Hugh B. Brown later says, “I wanted to tell you that oft-repeated story because there are many of you who are going to have some very difficult experiences: disappointment, heartbreak, bereavement, defeat. You are going to be tested and tried to prove what you are made of. I just want you to know that if you don’t get what you think you ought to get, remember, “God is the gardener here. He knows what he wants you to be.” Submit yourselves to his will. Be worthy of his blessings, and you will get his blessings.” 


Isaiah 55:8-9 reads, “For my thoughts are not your thoughts, neither are your ways my ways, saith the Lord. For as the heavens are higher than the earth, so are my ways higher than your ways, and my thoughts than your thoughts.”


And I love what it says in the New Living Translation: “My thoughts are nothing like your thoughts,” says the LORD. “And my ways are far beyond anything you could imagine.”


I am so grateful for a loving Heavenly Father who knows me, and who has a plan for me, greater than anything I could imagine. 

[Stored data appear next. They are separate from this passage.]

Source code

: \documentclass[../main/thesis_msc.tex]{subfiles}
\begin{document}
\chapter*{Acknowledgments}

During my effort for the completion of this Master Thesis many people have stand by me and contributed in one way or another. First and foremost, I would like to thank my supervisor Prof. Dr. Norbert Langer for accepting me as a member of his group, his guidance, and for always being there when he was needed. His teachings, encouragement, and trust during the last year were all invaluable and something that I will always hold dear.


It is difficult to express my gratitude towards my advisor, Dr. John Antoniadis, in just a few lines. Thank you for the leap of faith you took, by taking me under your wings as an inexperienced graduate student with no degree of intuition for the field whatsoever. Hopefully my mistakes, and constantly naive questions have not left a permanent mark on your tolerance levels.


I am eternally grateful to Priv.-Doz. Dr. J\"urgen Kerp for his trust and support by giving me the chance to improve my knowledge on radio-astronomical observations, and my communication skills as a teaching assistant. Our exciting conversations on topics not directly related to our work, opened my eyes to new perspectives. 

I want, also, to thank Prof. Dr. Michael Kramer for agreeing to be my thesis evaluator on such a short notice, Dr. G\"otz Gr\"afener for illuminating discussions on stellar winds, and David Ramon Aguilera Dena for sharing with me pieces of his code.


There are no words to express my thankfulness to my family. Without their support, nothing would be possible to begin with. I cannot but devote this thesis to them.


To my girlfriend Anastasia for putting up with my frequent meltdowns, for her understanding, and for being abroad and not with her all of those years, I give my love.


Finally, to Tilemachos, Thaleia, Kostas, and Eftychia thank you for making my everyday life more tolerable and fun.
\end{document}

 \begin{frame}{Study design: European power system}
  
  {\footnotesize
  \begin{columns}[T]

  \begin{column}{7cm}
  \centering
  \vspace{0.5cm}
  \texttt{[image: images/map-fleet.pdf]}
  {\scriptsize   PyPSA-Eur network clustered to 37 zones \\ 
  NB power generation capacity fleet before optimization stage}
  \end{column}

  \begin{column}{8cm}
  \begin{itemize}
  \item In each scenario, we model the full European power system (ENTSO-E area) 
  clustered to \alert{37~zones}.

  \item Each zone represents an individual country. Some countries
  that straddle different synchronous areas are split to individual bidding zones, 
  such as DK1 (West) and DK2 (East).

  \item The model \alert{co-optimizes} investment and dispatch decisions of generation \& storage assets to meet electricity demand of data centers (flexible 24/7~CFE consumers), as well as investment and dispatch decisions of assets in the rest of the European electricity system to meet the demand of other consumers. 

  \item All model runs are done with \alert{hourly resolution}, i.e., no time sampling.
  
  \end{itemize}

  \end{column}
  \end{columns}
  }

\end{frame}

Recently Elder Uchtdorf said, “In a way, we are seeds. And for seeds to reach their potential, they must be buried before they can sprout. It is my witness that though at times we may feel buried by the trials of life or surrounded by emotional darkness, the love of God and the blessings of the restored gospel of Jesus Christ will bring something unimaginable to spring forth.”


I want to finish with a quote from my grandma, who passed away 2 years ago this week. She had a blog with some amazing stories. I won’t share the whole story, but I love her testimony of our Father’s love. 


She says, “Have you ever been blessed with a miracle? I was blessed with one not long after we were baptized. When it happened I knew that absolutely, somehow, from another place not of this sphere, someone cared enough about me to actually step in.”


After sharing her story of this miracle, she concludes with her testimony, “When I look back after all these years my heart fills with gratitude. I think of some of the lessons that very miracle taught this raggedy old convert. He IS our Father. He knows us and our struggles. He loves us. After we’ve done all we can, help will come. If we try to understand what’s right and do the right thing, help will come. We are not alone.


Miracles happen.”


Brothers and Sisters. I add my testimony to hers. God is good. I know this church is true. I know that if we study the words of the prophets, ancient and modern, we will come closer to God and be more like Jesus Christ. I know that all things testify of Christ. I know that if we keep our eyes open we can find important eternal truths all around us, even in the midst of a bunch of houseplants. And just like houseplants need water to live, we need the Living Water, even Jesus Christ. 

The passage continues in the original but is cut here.